(Dataset items)
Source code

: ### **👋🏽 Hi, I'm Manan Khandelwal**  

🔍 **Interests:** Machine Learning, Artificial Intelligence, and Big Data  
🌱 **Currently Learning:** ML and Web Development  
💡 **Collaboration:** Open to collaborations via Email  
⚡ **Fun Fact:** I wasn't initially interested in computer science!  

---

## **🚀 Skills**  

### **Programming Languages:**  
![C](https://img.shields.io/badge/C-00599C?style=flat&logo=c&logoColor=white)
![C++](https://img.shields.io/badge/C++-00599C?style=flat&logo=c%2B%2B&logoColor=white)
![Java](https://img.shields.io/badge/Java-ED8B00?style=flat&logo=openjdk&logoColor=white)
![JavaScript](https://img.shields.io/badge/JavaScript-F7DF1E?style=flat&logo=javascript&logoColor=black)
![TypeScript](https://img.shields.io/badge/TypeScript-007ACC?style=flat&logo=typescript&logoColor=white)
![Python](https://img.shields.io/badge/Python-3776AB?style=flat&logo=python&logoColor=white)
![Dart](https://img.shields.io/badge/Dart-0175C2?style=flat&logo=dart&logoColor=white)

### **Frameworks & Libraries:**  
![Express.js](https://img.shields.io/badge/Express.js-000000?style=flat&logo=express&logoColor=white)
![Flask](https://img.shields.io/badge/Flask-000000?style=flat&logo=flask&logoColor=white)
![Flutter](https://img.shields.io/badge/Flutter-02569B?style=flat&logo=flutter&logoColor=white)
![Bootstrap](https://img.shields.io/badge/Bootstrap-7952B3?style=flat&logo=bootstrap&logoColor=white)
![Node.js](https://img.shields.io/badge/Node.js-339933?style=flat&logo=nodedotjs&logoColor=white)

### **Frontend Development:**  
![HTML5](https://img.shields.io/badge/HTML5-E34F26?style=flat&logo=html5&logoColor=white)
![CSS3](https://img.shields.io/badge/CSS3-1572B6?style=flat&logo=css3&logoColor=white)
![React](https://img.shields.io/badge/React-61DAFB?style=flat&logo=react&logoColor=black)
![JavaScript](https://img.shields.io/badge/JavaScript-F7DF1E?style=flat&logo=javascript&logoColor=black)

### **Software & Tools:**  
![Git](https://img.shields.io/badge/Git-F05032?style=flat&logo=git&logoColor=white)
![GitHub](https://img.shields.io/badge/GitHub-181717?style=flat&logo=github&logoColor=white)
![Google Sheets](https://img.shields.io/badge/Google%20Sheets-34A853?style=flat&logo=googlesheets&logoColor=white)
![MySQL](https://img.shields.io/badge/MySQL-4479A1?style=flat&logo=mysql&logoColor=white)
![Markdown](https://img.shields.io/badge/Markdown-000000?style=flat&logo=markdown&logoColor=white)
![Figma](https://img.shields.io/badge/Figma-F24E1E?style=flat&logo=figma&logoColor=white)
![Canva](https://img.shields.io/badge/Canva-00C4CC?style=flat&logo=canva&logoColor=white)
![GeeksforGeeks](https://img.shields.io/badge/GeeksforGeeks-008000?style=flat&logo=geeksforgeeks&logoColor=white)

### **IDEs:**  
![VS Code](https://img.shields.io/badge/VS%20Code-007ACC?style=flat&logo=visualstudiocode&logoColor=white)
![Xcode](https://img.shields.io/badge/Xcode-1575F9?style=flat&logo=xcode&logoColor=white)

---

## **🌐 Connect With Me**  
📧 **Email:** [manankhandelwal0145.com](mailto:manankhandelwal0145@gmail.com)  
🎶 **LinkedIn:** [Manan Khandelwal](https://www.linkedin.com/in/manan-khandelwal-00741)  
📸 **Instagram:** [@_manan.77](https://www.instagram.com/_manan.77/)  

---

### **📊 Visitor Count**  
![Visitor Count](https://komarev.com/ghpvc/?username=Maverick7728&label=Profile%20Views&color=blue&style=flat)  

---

--- PROBLEM ---
Copy the records above exactly.

--- ANSWER TO THIS TASK ---
Source code

: ### **👋🏽 Hi, I'm Manan Khandelwal**  

🔍 **Interests:** Machine Learning, Artificial Intelligence, and Big Data  
🌱 **Currently Learning:** ML and Web Development  
💡 **Collaboration:** Open to collaborations via Email  
⚡ **Fun Fact:** I wasn't initially interested in computer science!  

---

## **🚀 Skills**  

### **Programming Languages:**  
![C](https://img.shields.io/badge/C-00599C?style=flat&logo=c&logoColor=white)
![C++](https://img.shields.io/badge/C++-00599C?style=flat&logo=c%2B%2B&logoColor=white)
![Java](https://img.shields.io/badge/Java-ED8B00?style=flat&logo=openjdk&logoColor=white)
![JavaScript](https://img.shields.io/badge/JavaScript-F7DF1E?style=flat&logo=javascript&logoColor=black)
![TypeScript](https://img.shields.io/badge/TypeScript-007ACC?style=flat&logo=typescript&logoColor=white)
![Python](https://img.shields.io/badge/Python-3776AB?style=flat&logo=python&logoColor=white)
![Dart](https://img.shields.io/badge/Dart-0175C2?style=flat&logo=dart&logoColor=white)

### **Frameworks & Libraries:**  
![Express.js](https://img.shields.io/badge/Express.js-000000?style=flat&logo=express&logoColor=white)
![Flask](https://img.shields.io/badge/Flask-000000?style=flat&logo=flask&logoColor=white)
![Flutter](https://img.shields.io/badge/Flutter-02569B?style=flat&logo=flutter&logoColor=white)
![Bootstrap](https://img.shields.io/badge/Bootstrap-7952B3?style=flat&logo=bootstrap&logoColor=white)
![Node.js](https://img.shields.io/badge/Node.js-339933?style=flat&logo=nodedotjs&logoColor=white)

### **Frontend Development:**  
![HTML5](https://img.shields.io/badge/HTML5-E34F26?style=flat&logo=html5&logoColor=white)
![CSS3](https://img.shields.io/badge/CSS3-1572B6?style=flat&logo=css3&logoColor=white)
![React](https://img.shields.io/badge/React-61DAFB?style=flat&logo=react&logoColor=black)
![JavaScript](https://img.shields.io/badge/JavaScript-F7DF1E?style=flat&logo=javascript&logoColor=black)

### **Software & Tools:**  
![Git](https://img.shields.io/badge/Git-F05032?style=flat&logo=git&logoColor=white)
![GitHub](https://img.shields.io/badge/GitHub-181717?style=flat&logo=github&logoColor=white)
![Google Sheets](https://img.shields.io/badge/Google%20Sheets-34A853?style=flat&logo=googlesheets&logoColor=white)
![MySQL](https://img.shields.io/badge/MySQL-4479A1?style=flat&logo=mysql&logoColor=white)
![Markdown](https://img.shields.io/badge/Markdown-000000?style=flat&logo=markdown&logoColor=white)
![Figma](https://img.shields.io/badge/Figma-F24E1E?style=flat&logo=figma&logoColor=white)
![Canva](https://img.shields.io/badge/Canva-00C4CC?style=flat&logo=canva&logoColor=white)
![GeeksforGeeks](https://img.shields.io/badge/GeeksforGeeks-008000?style=flat&logo=geeksforgeeks&logoColor=white)

### **IDEs:**  
![VS Code](https://img.shields.io/badge/VS%20Code-007ACC?style=flat&logo=visualstudiocode&logoColor=white)
![Xcode](https://img.shields.io/badge/Xcode-1575F9?style=flat&logo=xcode&logoColor=white)

---

## **🌐 Connect With Me**  
📧 **Email:** [manankhandelwal0145.com](mailto:manankhandelwal0145@gmail.com)  
🎶 **LinkedIn:** [Manan Khandelwal](https://www.linkedin.com/in/manan-khandelwal-00741)  
📸 **Instagram:** [@_manan.77](https://www.instagram.com/_manan.77/)  

---

### **📊 Visitor Count**  
![Visitor Count](https://komarev.com/ghpvc/?username=Maverick7728&label=Profile%20Views&color=blue&style=flat)  

---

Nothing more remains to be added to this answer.